Doing Android Java Programming in Emacs
I used to use Eclim as the Emacs Java programming aid. But soon I find out eclipse scales very badly if I put the whole Android project into it – it will take lots of minutes to start, strace showing it scanning all the .repo/.git/out directories for source code files.
So I switched to grow my own scripts to do the job. Here I will describe to you what I have achieved, and more importantly, what remain to be done (it's an embarrassingly long list).

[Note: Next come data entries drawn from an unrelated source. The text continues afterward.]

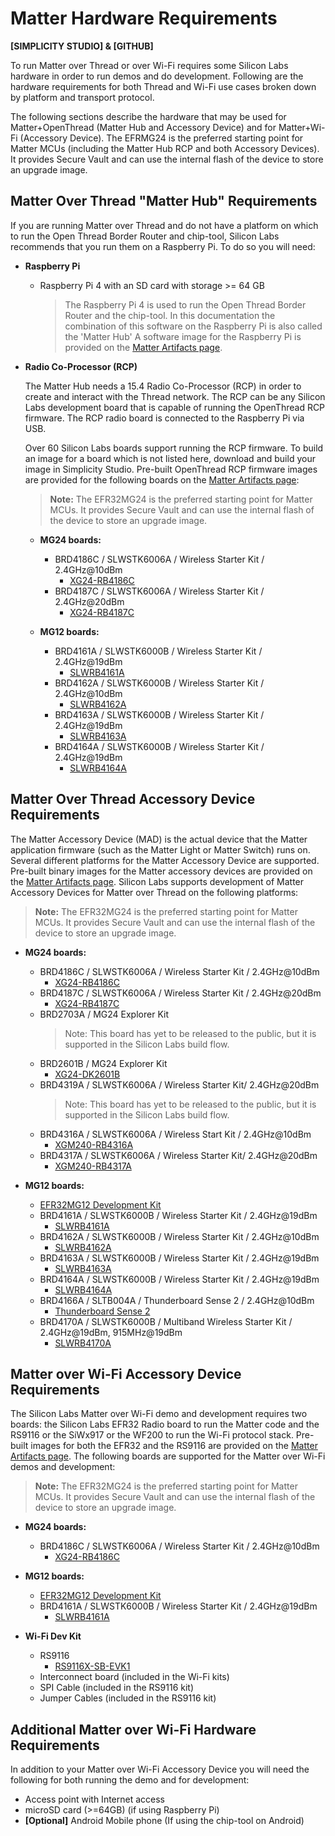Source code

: # Matter Hardware Requirements

**[SIMPLICITY STUDIO] & [GITHUB]**

To run Matter over Thread or over Wi-Fi requires some Silicon Labs hardware in
order to run demos and do development. Following are the hardware requirements
for both Thread and Wi-Fi use cases broken down by platform and transport
protocol.

The following sections describe the hardware that may be used for Matter+OpenThread (Matter Hub and Accessory Device) and for Matter+Wi-Fi (Accessory Device). The EFRMG24 is the preferred starting point for Matter MCUs (including the Matter Hub RCP and both Accessory Devices). It provides Secure Vault and can use the internal flash of the device to store an upgrade image.

## Matter Over Thread "Matter Hub" Requirements

If you are running Matter over Thread and do not have a platform on which to run
the Open Thread Border Router and chip-tool, Silicon Labs recommends that you run
them on a Raspberry Pi. To do so you will need:

-   **Raspberry Pi**

    -   Raspberry Pi 4 with an SD card with storage >= 64 GB

        > The Raspberry Pi 4 is used to run the Open Thread Border Router and
        > the chip-tool. In this documentation the combination of this software
        > on the Raspberry Pi is also called the 'Matter Hub' A software image
        > for the Raspberry Pi is provided on the
        > [Matter Artifacts page](./ARTIFACTS.md).

-   **Radio Co-Processor (RCP)**

    The Matter Hub needs a 15.4 Radio Co-Processor (RCP) in order to create and
    interact with the Thread network. The RCP can be any Silicon Labs
    development board that is capable of running the OpenThread RCP firmware.
    The RCP radio board is connected to the Raspberry Pi via USB.

    Over 60 Silicon Labs boards support running the RCP firmware. To build an
    image for a board which is not listed here, download and build your image in
    Simplicity Studio. Pre-built OpenThread RCP firmware images are provided for
    the following boards on the [Matter Artifacts page](./ARTIFACTS.md):

    > **Note:** The EFR32MG24 is the preferred starting point for Matter MCUs.  It provides Secure Vault and can use the internal flash of the device to store an upgrade image. 

    -   **MG24 boards:**
        -   BRD4186C / SLWSTK6006A / Wireless Starter Kit / 2.4GHz@10dBm
            -   [XG24-RB4186C](https://www.silabs.com/development-tools/wireless/xg24-rb4186c-efr32xg24-wireless-gecko-radio-board)
        -   BRD4187C / SLWSTK6006A / Wireless Starter Kit / 2.4GHz@20dBm
            -   [XG24-RB4187C](https://www.silabs.com/development-tools/wireless/xg24-rb4187c-efr32xg24-wireless-gecko-radio-board)
  
    -   **MG12 boards:**

        -   BRD4161A / SLWSTK6000B / Wireless Starter Kit / 2.4GHz@19dBm
            -   [SLWRB4161A](https://www.silabs.com/development-tools/wireless/zigbee/slwrb4161a-efr32mg12-radio-board)
        -   BRD4162A / SLWSTK6000B / Wireless Starter Kit / 2.4GHz@10dBm
            -   [SLWRB4162A](https://www.silabs.com/development-tools/wireless/zigbee/slwrb4162a-efr32mg12-radio-board)
        -   BRD4163A / SLWSTK6000B / Wireless Starter Kit / 2.4GHz@19dBm
            -   [SLWRB4163A](https://www.silabs.com/development-tools/wireless/zigbee/slwrb4163a-efr32mg12-radio-board)
        -   BRD4164A / SLWSTK6000B / Wireless Starter Kit / 2.4GHz@19dBm
            -   [SLWRB4164A](https://www.silabs.com/development-tools/wireless/zigbee/slwrb4164a-efr32mg12-radio-board)
                  

## Matter Over Thread Accessory Device Requirements

The Matter Accessory Device (MAD) is the actual device that the Matter
application firmware (such as the Matter Light or Matter Switch) runs on.
Several different platforms for the Matter Accessory Device are supported.
Pre-built binary images for the Matter accessory devices are provided on the
[Matter Artifacts page](./ARTIFACTS.md). Silicon Labs supports development of
Matter Accessory Devices for Matter over Thread on the following platforms:

> **Note:** The EFR32MG24 is the preferred starting point for Matter MCUs.  It provides Secure Vault and can use the internal flash of the device to store an upgrade image. 


-   **MG24 boards:**
    -   BRD4186C / SLWSTK6006A / Wireless Starter Kit / 2.4GHz@10dBm
        -   [XG24-RB4186C](https://www.silabs.com/development-tools/wireless/xg24-rb4186c-efr32xg24-wireless-gecko-radio-board)
    -   BRD4187C / SLWSTK6006A / Wireless Starter Kit / 2.4GHz@20dBm
        -   [XG24-RB4187C](https://www.silabs.com/development-tools/wireless/xg24-rb4187c-efr32xg24-wireless-gecko-radio-board)
    -   BRD2703A / MG24 Explorer Kit
        > Note: This board has yet to be released to the public, but it is
        > supported in the Silicon Labs build flow.
    -   BRD2601B / MG24 Explorer Kit
        -   [XG24-DK2601B](https://www.silabs.com/development-tools/wireless/efr32xg24-dev-kit?tab=overview)
    -   BRD4319A / SLWSTK6006A / Wireless Starter Kit/ 2.4GHz@20dBm
        > Note: This board has yet to be released to the public, but it is
        > supported in the Silicon Labs build flow.
    -   BRD4316A / SLWSTK6006A / Wireless Start Kit / 2.4GHz@10dBm
        - [XGM240-RB4316A](https://www.silabs.com/development-tools/wireless/xgm240-rb4316a-xgm240p-module-radio-board?tab=overview)
    -   BRD4317A / SLWSTK6006A / Wireless Starter Kit/ 2.4GHz@20dBm
        - [XGM240-RB4317A](https://www.silabs.com/development-tools/wireless/xgm240-rb4317a-xgm240p-module-radio-board?tab=overview)
  
-   **MG12 boards:**

    -   [EFR32MG12 Development Kit](https://www.silabs.com/development-tools/wireless/zigbee/efr32mg12-dual-band-starter-kit)
    -   BRD4161A / SLWSTK6000B / Wireless Starter Kit / 2.4GHz@19dBm
        -   [SLWRB4161A](https://www.silabs.com/development-tools/wireless/zigbee/slwrb4161a-efr32mg12-radio-board)
    -   BRD4162A / SLWSTK6000B / Wireless Starter Kit / 2.4GHz@10dBm
        -   [SLWRB4162A](https://www.silabs.com/development-tools/wireless/zigbee/slwrb4162a-efr32mg12-radio-board)
    -   BRD4163A / SLWSTK6000B / Wireless Starter Kit / 2.4GHz@19dBm
        -   [SLWRB4163A](https://www.silabs.com/development-tools/wireless/zigbee/slwrb4163a-efr32mg12-radio-board)
    -   BRD4164A / SLWSTK6000B / Wireless Starter Kit / 2.4GHz@19dBm
        -   [SLWRB4164A](https://www.silabs.com/development-tools/wireless/zigbee/slwrb4164a-efr32mg12-radio-board)
    -   BRD4166A / SLTB004A / Thunderboard Sense 2 / 2.4GHz@10dBm
        -   [Thunderboard Sense 2](https://www.silabs.com/development-tools/thunderboard/thunderboard-sense-two-kit)
    -   BRD4170A / SLWSTK6000B / Multiband Wireless Starter Kit / 2.4GHz@19dBm,
        915MHz@19dBm
        -   [SLWRB4170A](https://www.silabs.com/development-tools/wireless/zigbee/slwrb4170a-efr32mg12-radio-board)
              


## Matter over Wi-Fi Accessory Device Requirements

The Silicon Labs Matter over Wi-Fi demo and development requires two boards: the
Silicon Labs EFR32 Radio board to run the Matter code and the RS9116
or the SiWx917 or
the WF200 to run the Wi-Fi protocol stack. Pre-built images for both the EFR32
and the RS9116 are provided on the [Matter Artifacts page](./ARTIFACTS.md). The
following boards are supported for the Matter over Wi-Fi demos and development:

> **Note:** The EFR32MG24 is the preferred starting point for Matter MCUs.  It provides Secure Vault and can use the internal flash of the device to store an upgrade image. 


-   **MG24 boards:**

    -   BRD4186C / SLWSTK6006A / Wireless Starter Kit / 2.4GHz@10dBm
        -   [XG24-RB4186C](https://www.silabs.com/development-tools/wireless/xg24-rb4186c-efr32xg24-wireless-gecko-radio-board)
  
-   **MG12 boards:**

    -   [EFR32MG12 Development Kit](https://www.silabs.com/development-tools/wireless/zigbee/efr32mg12-dual-band-starter-kit)
    -   BRD4161A / SLWSTK6000B / Wireless Starter Kit / 2.4GHz@19dBm
        -   [SLWRB4161A](https://www.silabs.com/development-tools/wireless/zigbee/slwrb4161a-efr32mg12-radio-board)
              


-   **Wi-Fi Dev Kit**

    -   RS9116
        -   [RS9116X-SB-EVK1](https://www.silabs.com/development-tools/wireless/wi-fi/rs9116x-sb-evk-development-kit)
    -   Interconnect board (included in the Wi-Fi kits)
    -   SPI Cable (included in the RS9116 kit)
    -   Jumper Cables (included in the RS9116 kit)

## Additional Matter over Wi-Fi Hardware Requirements

In addition to your Matter over Wi-Fi Accessory Device you will need the
following for both running the demo and for development:

-   Access point with Internet access
-   microSD card (>=64GB) (if using Raspberry Pi)
-   **[Optional]** Android Mobile phone (If using the chip-tool on Android)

You can watch a (soundless) video of me demoing this tool on youtube, but sadly, I cannot view it myself after I upload it (because I'm behind the Great Kungfu Wall). So if you find problems of this video (as I can't verify it myself), please view it on youku. (The first one who find the youtube video is OK, please leave a comment below it, so that I know it. I can read comments/upload, but not watch. Thanks!)
1 Features already implemented
Using the features of Eclim as a reference, I have implemented the following which I find most useful (and most fun).
1.1 ajoke-get-import
Given a java file, I will parse it and find all the classes/interfaces
missing, and add the corresponding import
statement at the start of
the java source file.
- The java.lang.* and classes under the current package are recognized so, and not bothered.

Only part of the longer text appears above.